# ACTIVITY:
Could you count the lines in the entries beneath that hold the word "orienting"? Respond with the number alone.
*** Opening DATA PROVIDED ***
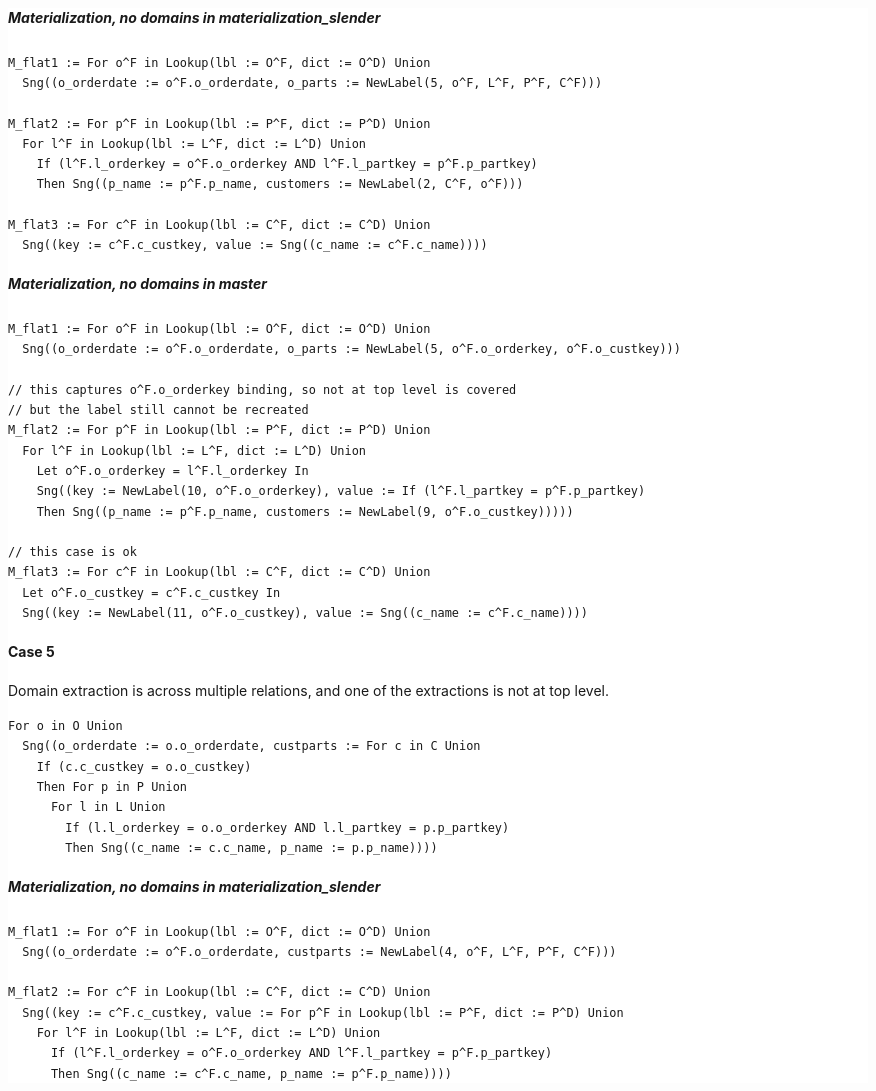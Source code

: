 ##### Materialization, no domains in materialization_slender

```
M_flat1 := For o^F in Lookup(lbl := O^F, dict := O^D) Union
  Sng((o_orderdate := o^F.o_orderdate, o_parts := NewLabel(5, o^F, L^F, P^F, C^F)))

M_flat2 := For p^F in Lookup(lbl := P^F, dict := P^D) Union
  For l^F in Lookup(lbl := L^F, dict := L^D) Union
    If (l^F.l_orderkey = o^F.o_orderkey AND l^F.l_partkey = p^F.p_partkey)
    Then Sng((p_name := p^F.p_name, customers := NewLabel(2, C^F, o^F)))

M_flat3 := For c^F in Lookup(lbl := C^F, dict := C^D) Union
  Sng((key := c^F.c_custkey, value := Sng((c_name := c^F.c_name))))
```

##### Materialization, no domains in master

```
M_flat1 := For o^F in Lookup(lbl := O^F, dict := O^D) Union
  Sng((o_orderdate := o^F.o_orderdate, o_parts := NewLabel(5, o^F.o_orderkey, o^F.o_custkey)))

// this captures o^F.o_orderkey binding, so not at top level is covered
// but the label still cannot be recreated
M_flat2 := For p^F in Lookup(lbl := P^F, dict := P^D) Union
  For l^F in Lookup(lbl := L^F, dict := L^D) Union
    Let o^F.o_orderkey = l^F.l_orderkey In
    Sng((key := NewLabel(10, o^F.o_orderkey), value := If (l^F.l_partkey = p^F.p_partkey)
    Then Sng((p_name := p^F.p_name, customers := NewLabel(9, o^F.o_custkey)))))

// this case is ok
M_flat3 := For c^F in Lookup(lbl := C^F, dict := C^D) Union
  Let o^F.o_custkey = c^F.c_custkey In
  Sng((key := NewLabel(11, o^F.o_custkey), value := Sng((c_name := c^F.c_name))))
```

#### Case 5

Domain extraction is across multiple relations, and one of the
extractions is not at top level.

```
For o in O Union
  Sng((o_orderdate := o.o_orderdate, custparts := For c in C Union
    If (c.c_custkey = o.o_custkey)
    Then For p in P Union
      For l in L Union
        If (l.l_orderkey = o.o_orderkey AND l.l_partkey = p.p_partkey)
        Then Sng((c_name := c.c_name, p_name := p.p_name))))
```
##### Materialization, no domains in materialization_slender

```
M_flat1 := For o^F in Lookup(lbl := O^F, dict := O^D) Union
  Sng((o_orderdate := o^F.o_orderdate, custparts := NewLabel(4, o^F, L^F, P^F, C^F)))

M_flat2 := For c^F in Lookup(lbl := C^F, dict := C^D) Union
  Sng((key := c^F.c_custkey, value := For p^F in Lookup(lbl := P^F, dict := P^D) Union
    For l^F in Lookup(lbl := L^F, dict := L^D) Union
      If (l^F.l_orderkey = o^F.o_orderkey AND l^F.l_partkey = p^F.p_partkey)
      Then Sng((c_name := c^F.c_name, p_name := p^F.p_name))))
```
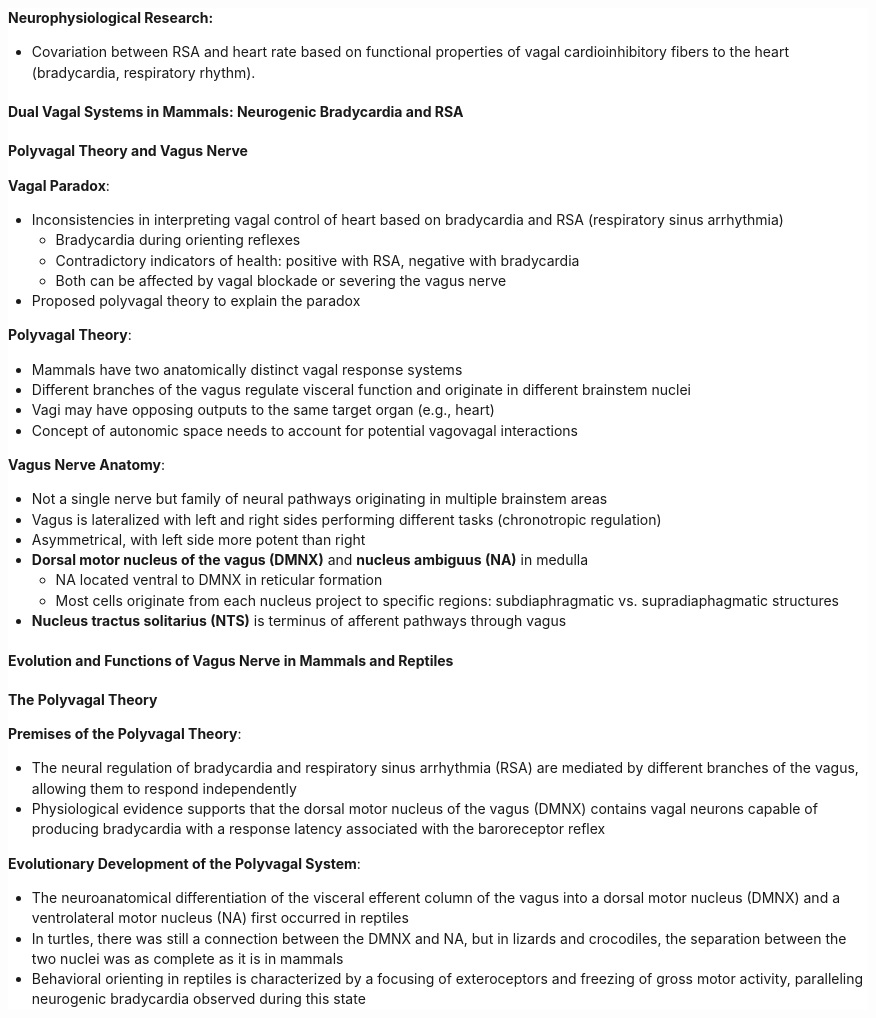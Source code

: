 **Neurophysiological Research:**
* Covariation between RSA and heart rate based on functional properties of vagal cardioinhibitory fibers to the heart (bradycardia, respiratory rhythm).

#### Dual Vagal Systems in Mammals: Neurogenic Bradycardia and RSA

**Polyvagal Theory and Vagus Nerve**

**Vagal Paradox**:
- Inconsistencies in interpreting vagal control of heart based on bradycardia and RSA (respiratory sinus arrhythmia)
  - Bradycardia during orienting reflexes
  - Contradictory indicators of health: positive with RSA, negative with bradycardia
  - Both can be affected by vagal blockade or severing the vagus nerve
- Proposed polyvagal theory to explain the paradox

**Polyvagal Theory**:
- Mammals have two anatomically distinct vagal response systems
- Different branches of the vagus regulate visceral function and originate in different brainstem nuclei
- Vagi may have opposing outputs to the same target organ (e.g., heart)
- Concept of autonomic space needs to account for potential vagovagal interactions

**Vagus Nerve Anatomy**:
- Not a single nerve but family of neural pathways originating in multiple brainstem areas
- Vagus is lateralized with left and right sides performing different tasks (chronotropic regulation)
- Asymmetrical, with left side more potent than right
- **Dorsal motor nucleus of the vagus (DMNX)** and **nucleus ambiguus (NA)** in medulla
  * NA located ventral to DMNX in reticular formation
  * Most cells originate from each nucleus project to specific regions: subdiaphragmatic vs. supradiaphagmatic structures
- **Nucleus tractus solitarius (NTS)** is terminus of afferent pathways through vagus

#### Evolution and Functions of Vagus Nerve in Mammals and Reptiles

**The Polyvagal Theory**

**Premises of the Polyvagal Theory**:
- The neural regulation of bradycardia and respiratory sinus arrhythmia (RSA) are mediated by different branches of the vagus, allowing them to respond independently
- Physiological evidence supports that the dorsal motor nucleus of the vagus (DMNX) contains vagal neurons capable of producing bradycardia with a response latency associated with the baroreceptor reflex

**Evolutionary Development of the Polyvagal System**:
- The neuroanatomical differentiation of the visceral efferent column of the vagus into a dorsal motor nucleus (DMNX) and a ventrolateral motor nucleus (NA) first occurred in reptiles
- In turtles, there was still a connection between the DMNX and NA, but in lizards and crocodiles, the separation between the two nuclei was as complete as it is in mammals
- Behavioral orienting in reptiles is characterized by a focusing of exteroceptors and freezing of gross motor activity, paralleling neurogenic bradycardia observed during this state
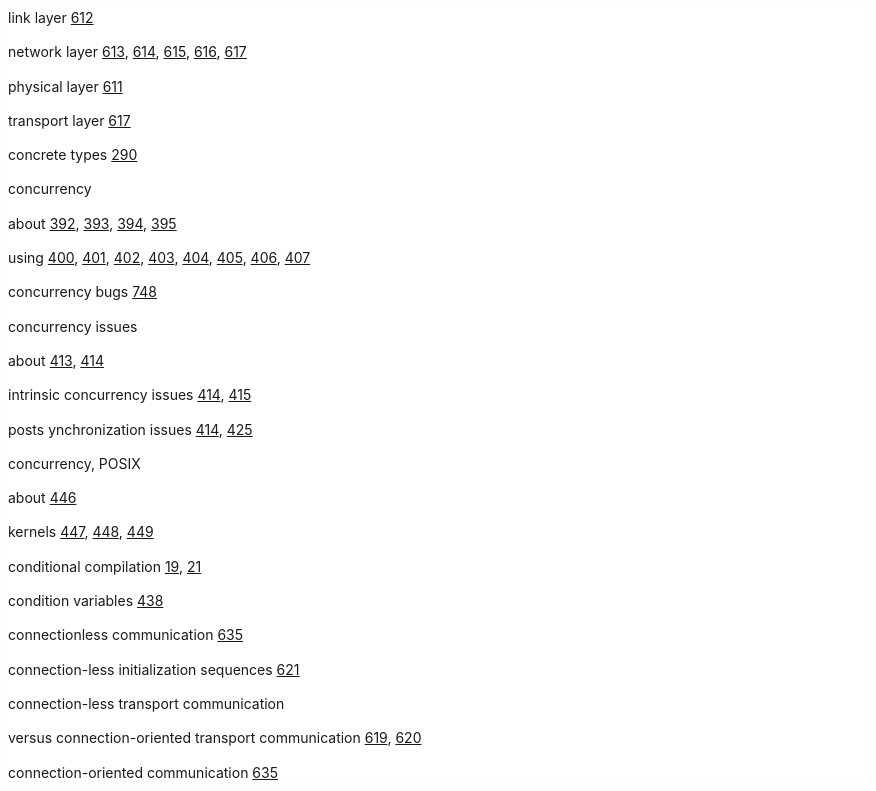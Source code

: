 link layer [612](../Text/single-host_ipc_and_sockets.xhtml#_idIndexMarker1369)

network layer [613](../Text/single-host_ipc_and_sockets.xhtml#_idIndexMarker1374), [614](../Text/single-host_ipc_and_sockets.xhtml#_idIndexMarker1377), [615](../Text/single-host_ipc_and_sockets.xhtml#_idIndexMarker1379), [616](../Text/single-host_ipc_and_sockets.xhtml#_idIndexMarker1381), [617](../Text/single-host_ipc_and_sockets.xhtml#_idIndexMarker1383)

physical layer [611](../Text/single-host_ipc_and_sockets.xhtml#_idIndexMarker1368)

transport layer [617](../Text/single-host_ipc_and_sockets.xhtml#_idIndexMarker1385)

concrete types [290](../Text/abstraction_and_oop_in_cplusplus.xhtml#_idIndexMarker615)

concurrency

about [392](../Text/concurrency.xhtml#_idIndexMarker883), [393](../Text/concurrency.xhtml#_idIndexMarker884), [394](../Text/concurrency.xhtml#_idIndexMarker887), [395](../Text/concurrency.xhtml#_idIndexMarker888)

using [400](../Text/concurrency.xhtml#_idIndexMarker902), [401](../Text/concurrency.xhtml#_idIndexMarker903), [402](../Text/concurrency.xhtml#_idIndexMarker905), [403](../Text/concurrency.xhtml#_idIndexMarker906), [404](../Text/concurrency.xhtml#_idIndexMarker907), [405](../Text/concurrency.xhtml#_idIndexMarker908), [406](../Text/concurrency.xhtml#_idIndexMarker909), [407](../Text/concurrency.xhtml#_idIndexMarker910)

concurrency bugs [748](../Text/unit_testing_and_debugging.xhtml#_idIndexMarker1668)

concurrency issues

about [413](../Text/synchronization.xhtml#_idIndexMarker917), [414](../Text/synchronization.xhtml#_idIndexMarker918)

intrinsic concurrency issues [414](../Text/synchronization.xhtml#_idIndexMarker921), [415](../Text/synchronization.xhtml#_idIndexMarker925)

posts ynchronization issues [414](../Text/synchronization.xhtml#_idIndexMarker922), [425](../Text/synchronization.xhtml#_idIndexMarker946)

concurrency, POSIX

about [446](../Text/synchronization.xhtml#_idIndexMarker1026)

kernels [447](../Text/synchronization.xhtml#_idIndexMarker1029), [448](../Text/synchronization.xhtml#_idIndexMarker1032), [449](../Text/synchronization.xhtml#_idIndexMarker1035)

conditional compilation [19](../Text/essential_features.xhtml#_idIndexMarker039), [21](../Text/essential_features.xhtml#_idIndexMarker041)

condition variables [438](../Text/synchronization.xhtml#_idIndexMarker1008)

connectionless communication [635](../Text/socket_programming.xhtml#_idIndexMarker1439)

connection-less initialization sequences [621](../Text/single-host_ipc_and_sockets.xhtml#_idIndexMarker1394)

connection-less transport communication

versus connection-oriented transport communication [619](../Text/single-host_ipc_and_sockets.xhtml#_idIndexMarker1389), [620](../Text/single-host_ipc_and_sockets.xhtml#_idIndexMarker1392)

connection-oriented communication [635](../Text/socket_programming.xhtml#_idIndexMarker1438)
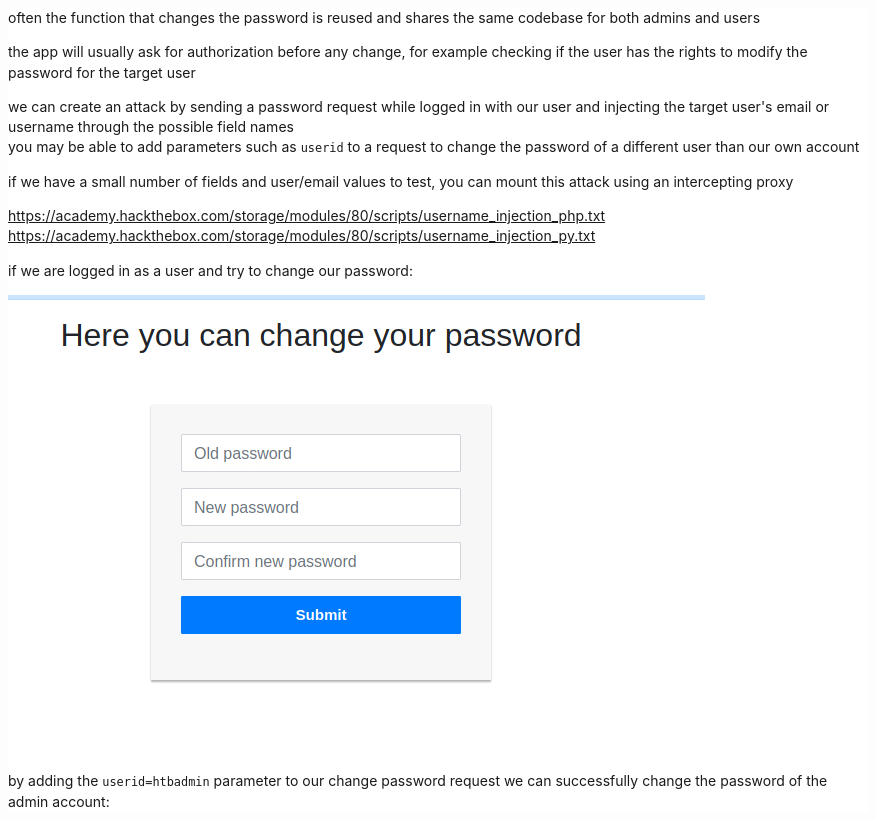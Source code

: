often the function that changes the password is reused and shares the same codebase for both admins and users   

the app will usually ask for authorization before any change, for example checking if the user has the rights to modify the password for the target user   

we can create an attack by sending a password request while logged in with our user and injecting the target user's email or username through the possible field names   
you may be able to add parameters such as `userid` to a request to change the password of a different user than our own account

if we have a small number of fields and user/email values to test, you can mount this attack using an intercepting proxy   

https://academy.hackthebox.com/storage/modules/80/scripts/username_injection_php.txt
https://academy.hackthebox.com/storage/modules/80/scripts/username_injection_py.txt

if we are logged in as a user and try to change our password: 

![](Images/Pasted%20image%2020240221170859.png)

by adding the `userid=htbadmin` parameter to our change password request we can successfully change the password of the admin account:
*** Closing DATA PROVIDED ***
# RESULT FOR THIS TASK:
2